Plus d’alternative à la lutte des classes pour les travailleurs !
Qui s’en sort le mieux ? La défense, comme par hasard : Airbus, Safran, Thales notamment, et leurs sous-traitants avec eux. Les commandes des programmes de réarmement tombent, à hauteur de dizaines de milliards. Les producteurs d’équipements électriques (Legrand, Schneider Electric), eux, sont portés par la hype pour l’IA et les data centers. L’armement, soulignons-le, est un secteur de réserve pour le capital : les commandes sont garanties, les stocks s’écoulent toujours. On sait comment cela finit : quand on achète des armes, c’est pour s’en servir, en France ou à Gaza…
Au-delà des conséquences pour la population, la faiblesse de l’économie française rend aussi la dette plus difficile à soutenir. La dette publique atteignait 113,9 % du PIB en mars (3 345 milliards d’euros) ; la bourgeoisie agite l’austérité comme seule solution.
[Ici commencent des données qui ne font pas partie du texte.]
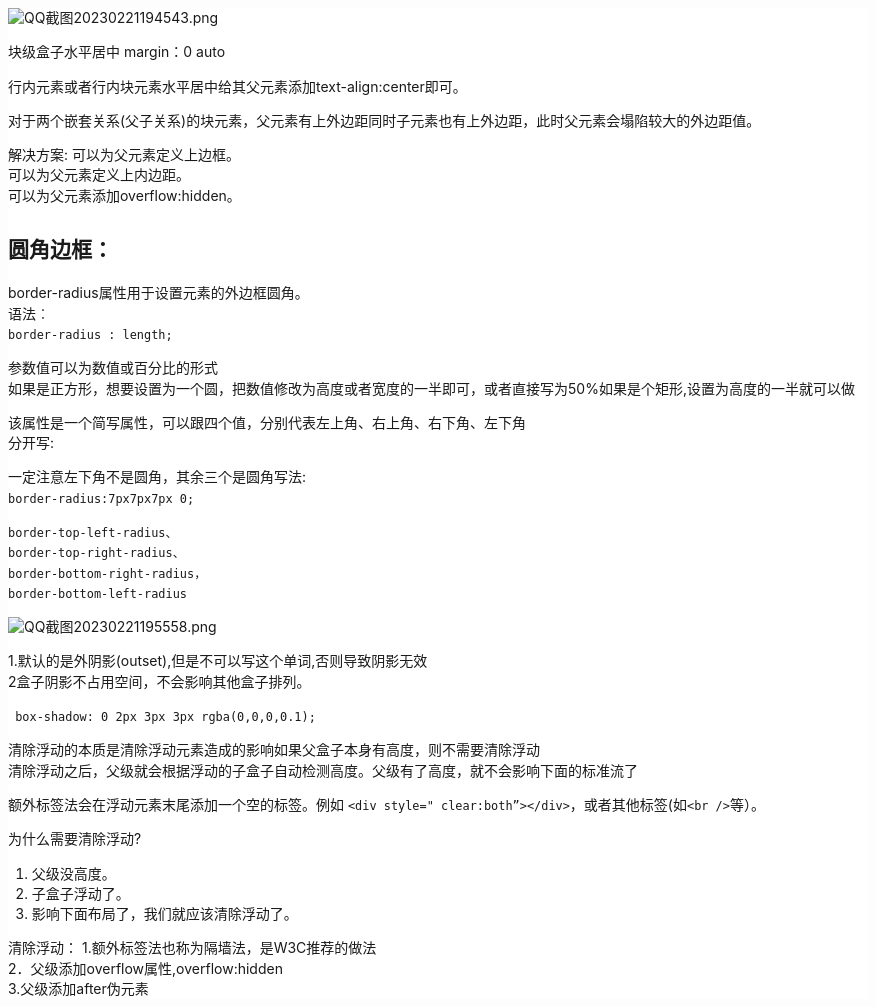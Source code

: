 ![QQ截图20230221194543.png](https://p6-juejin.byteimg.com/tos-cn-i-k3u1fbpfcp/cd6b537b3d5a4c7ba995368250cd9e91~tplv-k3u1fbpfcp-watermark.image?)

块级盒子水平居中
margin：0 auto

行内元素或者行内块元素水平居中给其父元素添加text-align:center即可。

对于两个嵌套关系(父子关系)的块元素，父元素有上外边距同时子元素也有上外边距，此时父元素会塌陷较大的外边距值。

解决方案:
可以为父元素定义上边框。   
可以为父元素定义上内边距。  
可以为父元素添加overflow:hidden。

## 圆角边框：

border-radius属性用于设置元素的外边框圆角。  
语法︰  
`border-radius : length;`

参数值可以为数值或百分比的形式  
如果是正方形，想要设置为一个圆，把数值修改为高度或者宽度的一半即可，或者直接写为50%如果是个矩形,设置为高度的一半就可以做  

该属性是一个简写属性，可以跟四个值，分别代表左上角、右上角、右下角、左下角   
分开写:   

一定注意左下角不是圆角，其余三个是圆角写法:  
`border-radius:7px7px7px 0;`

```
border-top-left-radius、
border-top-right-radius、
border-bottom-right-radius，
border-bottom-left-radius
```

![QQ截图20230221195558.png](https://p1-juejin.byteimg.com/tos-cn-i-k3u1fbpfcp/8bae62dca2d745238523235b8f576418~tplv-k3u1fbpfcp-watermark.image?)

1.默认的是外阴影(outset),但是不可以写这个单词,否则导致阴影无效   
2盒子阴影不占用空间，不会影响其他盒子排列。

` box-shadow: 0 2px 3px 3px rgba(0,0,0,0.1);`

清除浮动的本质是清除浮动元素造成的影响如果父盒子本身有高度，则不需要清除浮动   
清除浮动之后，父级就会根据浮动的子盒子自动检测高度。父级有了高度，就不会影响下面的标准流了   

额外标签法会在浮动元素末尾添加一个空的标签。例如
`<div style=" clear:both”></div>`，或者其他标签(如`<br />`等）。

为什么需要清除浮动?  

1. 父级没高度。   
2. 子盒子浮动了。   
3. 影响下面布局了，我们就应该清除浮动了。

清除浮动：
1.额外标签法也称为隔墙法，是W3C推荐的做法  
2．父级添加overflow属性,overflow:hidden     
3.父级添加after伪元素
Celle-ci a pourtant des conséquences inverses à celles annoncées : elle ralentit la croissance. Pour ne donner qu’un exemple, les coupes budgétaires menées par Bayrou dans le budget des collectivités locales ont eu un effet dévastateur : le « cycle de l’investissement public » s’est achevé plus tôt et plus brutalement que prévu. Or la commande publique est un moteur essentiel de l’économie, que ce soit en France, en Allemagne ou ailleurs.
Surtout, cette austérité cache mal sa nature de transfert du Travail vers le Capital : il s’agit de couper dans les dépenses sociales, pas dans les subventions, exonérations de cotisations sociales et autres aides aux entreprises, estimées à 211 milliards par an. C’est le nœud du problème : l’essentiel de l’économie française tourne soit à la rente, soit aux aides publiques, soit aux deux. Sans ces deux éléments, la croissance serait nulle, comme nos bourgeois. Pour maintenir ou augmenter leurs profits, ils n’ont plus d’autre solution que de continuer dans cette voie et dans celle de la répression sociale et de la dérégulation. Dégrader l’emploi pour augmenter le taux d’exploitation, faire sauter les normes écologiques mais aussi éthiques, sanitaires, financières…
Il ne peut donc pas y avoir de budget de compromis : soit il y aura un transfert encore plus important du Travail vers le Capital, comme le souhaitent l’extrême-centre et les néofascistes ; soit il y aura une redistribution nette du Capital vers le Travail. « Négocier » ne pourrait aboutir qu’à la première solution, car la bourgeoisie ne pourra accepter de donner que si elle obtient encore plus derrière. Si le PS obtenait une simili- taxe Zucman rabougrie, par exemple, ou encore une légère diminution des aides aux entreprises, ce ne pourrait être qu’au prix de reculs sociaux ou environnementaux au moins équivalents, et d’un soutien toujours plus fort à la militarisation du pays.
En tout état de cause, permettre à cette bourgeoisie de boucler un budget malgré sa crise de régime, ce serait permettre à ce tas de parasites de survivre dans leur confortable médiocrité. Il n’y a donc qu’une seule voie pour toutes celles et ceux qui souhaitent vivre bien : en finir avec la Macronie le plus vite possible et mettre en place une économie qui ne dépende pas d’une croissance mortifère et illusoire, mais qui serve d’abord nos besoins.